Diferenciar entre información y opinión: es la primera máxima del periodismo. No es lo mismo y hay que marcar esa separación. Aquí yo hago habitualmente opinión a partir de la información. Opinión, por tanto. Esto es un blog, no un canal de noticias. En los reportajes de Informe Semanal hacía información, tratando de aportar todos los datos y guardando lo que pensaba. Toda la vida la objetividad ha sido una entelequia porque incluso la selección de qué se habla y no es subjetiva. Pero se debe tender a ella con honestidad. De hecho, el blog es la válvula de escape a todo lo que he pensado durante años y en rigor no debía decir. No soy un caso único ni mucho menos, observo a muchos compañeros que en blogs y en tertulias se expresan de otra forma, porque lo necesitan. Pues bien, las fronteras entre opinión e información en el periodismo español están seriamente dañadas. Y es esencial acabar con esa confusión. El receptor ha de saber si le cuentan unos datos ciertos, o se trata de la opinión de alguien que en muchos casos ni siquiera está basada en la realidad. La proliferación desorbitada de debates tiende a agudizar esa falacia y pienso que con intenciones distintas al periodismo.

¿Qué es una noticia?

Categóricamente, el rumor no es noticia. El “podría” tampoco es noticia. Y de todo ello se está nutriendo en demasía el periodismo español, las tertulias especialmente.

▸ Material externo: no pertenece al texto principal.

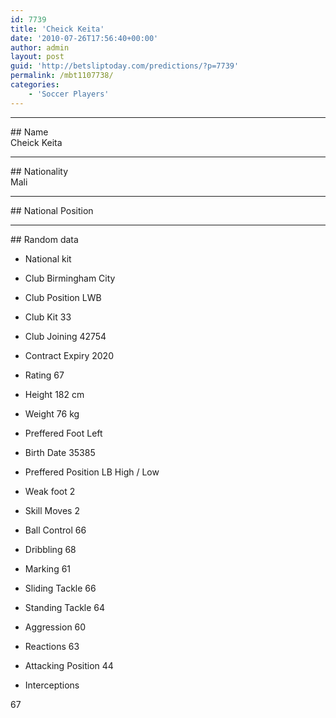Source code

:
 ```yaml
---
id: 7739
title: 'Cheick Keita'
date: '2010-07-26T17:56:40+00:00'
author: admin
layout: post
guid: 'http://betsliptoday.com/predictions/?p=7739'
permalink: /mbt1107738/
categories:
    - 'Soccer Players'
---
```


- - - - - -

\## Name  
 Cheick Keita

- - - - - -

\## Nationality  
 Mali

- - - - - -

\## National Position

- - - - - -

\## Random data

- National kit
- Club
 Birmingham City

- Club Position
 LWB

- Club Kit
 33

- Club Joining
 42754

- Contract Expiry
 2020

- Rating
 67

- Height
 182 cm

- Weight
 76 kg

- Preffered Foot
 Left

- Birth Date
 35385

- Preffered Position
 LB High / Low

- Weak foot
 2

- Skill Moves
 2

- Ball Control
 66

- Dribbling
 68

- Marking
 61

- Sliding Tackle
 66

- Standing Tackle
 64

- Aggression
 60

- Reactions
 63

- Attacking Position
 44

- Interceptions

 67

Definición. A estas alturas de la Historia creo que ni siquiera lo tenemos claro. Noticia se refiere a un hecho novedoso o atípico, que  a interesa a una comunidad, y que se divulga, se comunica. Hay quien añade “algo que alguien está interesado en que no se dé a conocer”, eso es una parte tan sólo de la noticia (la romántica) y no en todos los casos. Nadie parece interesado en principio en que no se divulgue un tsunami. Así que ni siquiera nosotros podemos definir con precisión todo lo que es noticia.

Los hechos son noticia, no las declaraciones salvo que contengan esos elementos novedosos y atípicos. Voy a poner un ejemplo concreto de la deriva del periodismo en España. En los telediarios de TVE me cuentan todos los días todo lo que piensa Rajoy –o en su defecto Cospedal o Saénz de Santamaría- acerca de todo. ¿Se nos muestra alguna novedad en estas declaraciones? ¿Hay algo que no sepamos de lo que nos dice el PP? Y ¡ay! del día que falta la pildorita o sobra algo difundido que les molesta, porque montan la de dios es cristo. Tampoco me interesa todo lo que piensa el gobierno, sino lo que hace o no hace.

Mis viejos y nuevos compañeros andan de manifestaciones y huelgas porque –dicen- no les dejan trabajar y encargan los programas a productoras. Pese a ello, todos estamos muy contentos, encantados de conocernos, –trabajadores, políticos, sociedad- con esa “pluralidad” conseguida por la televisión pública estatal “por primera vez en su historia”.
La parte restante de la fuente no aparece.